Günter Bäbler sagt: «Natürlich haben wir alle einen Flick weg.» Mit «wir» meint Bäbler – schwarzes T-Shirt und schwarze Jeans, kurze Haare, Wochenbart mit grauen Strähnen, freundlich-neugierige Augen – die knapp 700 Mitglieder des Titanic-Vereins Schweiz. Wenn sie von ihrer Leidenschaft sprechen, lassen auch andere der rund drei Dutzend Personen in Arbon Selbstironie anklingen. Sie gehöre zu den «Bekloppten», sagt die deutsche Journalistin Brigitte Saar, seit sie als Kind ein Buch über den Untergang der Titanic gelesen und zunächst gedacht habe, eine derart erschütternde, mitreissende, verwickelte Geschichte müsse erfunden sein.
Sie tauchen zum Wrack
Danach habe sie nicht mehr aufgehört, darüber zu lesen, und vor einigen Jahren sei sie zum Wrack getaucht. Saar ist Vizepräsidentin des Schweizer Vereins, obwohl sie in München lebt. «Schon die Fahrt zur Stelle im Nordatlantik, an der sich so viele Schicksale entschieden haben, war aufwühlend», sagt sie. Insgesamt elf Stunden habe der Tauchgang gedauert, in einer Kapsel von 2 Meter Durchmesser, zwei Passagiere und ein Pilot. «Die Lampen über der berühmten geschwungenen Freitreppe hängen noch immer an Stromkabeln.» Der Bug, der sich schon vor dem Versinken stark mit Wasser gefüllt habe, sei noch erstaunlich intakt, während das Heck wegen des äusseren Wasserdruckes zerstört worden sei und heute aussehe «wie eine explodierte Sardinenbüchse».

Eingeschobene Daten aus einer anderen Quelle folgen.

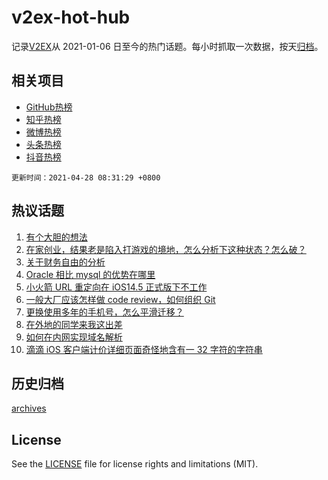 # v2ex-hot-hub

 记录[V2EX](https://www.v2ex.com/)从 2021-01-06 日至今的热门话题。每小时抓取一次数据，按天[归档](archives)。
 
 ## 相关项目

- [GitHub热榜](https://github.com/lonnyzhang423/github-hot-hub)
- [知乎热榜](https://github.com/lonnyzhang423/zhihu-hot-hub)
- [微博热榜](https://github.com/lonnyzhang423/weibo-hot-hub)
- [头条热榜](https://github.com/lonnyzhang423/toutiao-hot-hub)
- [抖音热榜](https://github.com/lonnyzhang423/douyin-hot-hub)


 `更新时间：2021-04-28 08:31:29 +0800`

## 热议话题

1. [有个大胆的想法](https://www.v2ex.com/t/773516)
1. [在家创业，结果老是陷入打游戏的境地，怎么分析下这种状态？怎么破？](https://www.v2ex.com/t/773579)
1. [关于财务自由的分析](https://www.v2ex.com/t/773614)
1. [Oracle 相比 mysql 的优势在哪里](https://www.v2ex.com/t/773654)
1. [小火箭 URL 重定向在 iOS14.5 正式版下不工作](https://www.v2ex.com/t/773536)
1. [一般大厂应该怎样做 code review，如何组织 Git](https://www.v2ex.com/t/773568)
1. [更换使用多年的手机号，怎么平滑迁移？](https://www.v2ex.com/t/773574)
1. [在外地的同学来我这出差](https://www.v2ex.com/t/773634)
1. [如何在内网实现域名解析](https://www.v2ex.com/t/773549)
1. [滴滴 iOS 客户端计价详细页面奇怪地含有一 32 字符的字符串](https://www.v2ex.com/t/773673)

## 历史归档

[archives](archives)

## License

See the [LICENSE](LICENSE) file for license rights and limitations (MIT).

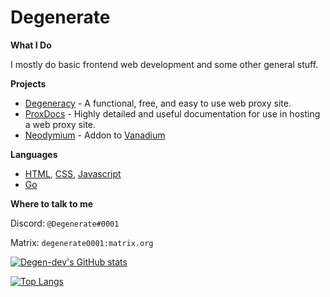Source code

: # Degenerate

**What I Do**

I mostly do basic frontend web development and some other general stuff.

**Projects**

- [Degeneracy](https://github.com/Degen-dev/Degeneracy) - A functional, free, and easy to use web proxy site.
- [ProxDocs](https://github.com/Degen-dev/ProxDocs) - Highly detailed and useful documentation for use in hosting a web proxy site.
- [Neodymium](https://github.com/Degen-dev/Neodymium) - Addon to [Vanadium](https://github.com/TitaniumNetwork-Dev/Vanadium)

**Languages**
- [HTML](https://github.com/topics/html), [CSS](https://github.com/topics/css), [Javascript](https://www.javascript.com/)
- [Go](https://go.dev)

**Where to talk to me**

Discord: `@Degenerate#0001`

Matrix: `degenerate0001:matrix.org`

[![Degen-dev's GitHub stats](https://github-readme-stats.vercel.app/api?username=Degen-dev&count_private=true&show_icons=true&theme=tokyonight)](https://github.com/anuraghazra/github-readme-stats)

[![Top Langs](https://github-readme-stats.vercel.app/api/top-langs/?username=Degen-dev&layout=compact&theme=tokyonight)](https://github.com/anuraghazra/github-readme-stats)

Zwei Drittel der Titanic-Interessierten in Arbon sind Männer, die meisten älter als 50, fast alle tragen sie T-Shirts, Bluejeans und Turnschuhe. Sie besichtigen das Saurer-Museum: Web- und Stickereimaschinen sowie Lastwagen. Ein Angestellter lässt probeweise die Bandwebmaschine 60B, Serieneinführung 1939, rattern, später steht die Gruppe vor dem himmelblauen Saurer-VBZ-Stadtbus «Foifevierzgi», Baujahr 1933, 67 PS.
Die Geschichte des deutsch-amerikanischen Stickereimagnaten Arnold Bedix Heine, der in Arbon binnen kurzer Zeit ein Unternehmen mit phasenweise 2200 Angestellten hochgezogen und später in den Ruin geführt hatte, ist eine Fussnote im Titanic-Drama – und der Grund, weshalb der Titanic-Verein Schweiz heute das Museum besucht. Heine flüchtet 1911 in die USA, später reisen ihm zwei seiner Gläubiger nach, nämlich der Verwaltungsratspräsident des Bankvereins, Oberst Alfons Simonius-Blumer, sowie der Rechtsanwalt Max Staehelin-Maeglin, Direktor der Bankverein-Tochter Schweizerische Treuhandgesellschaft.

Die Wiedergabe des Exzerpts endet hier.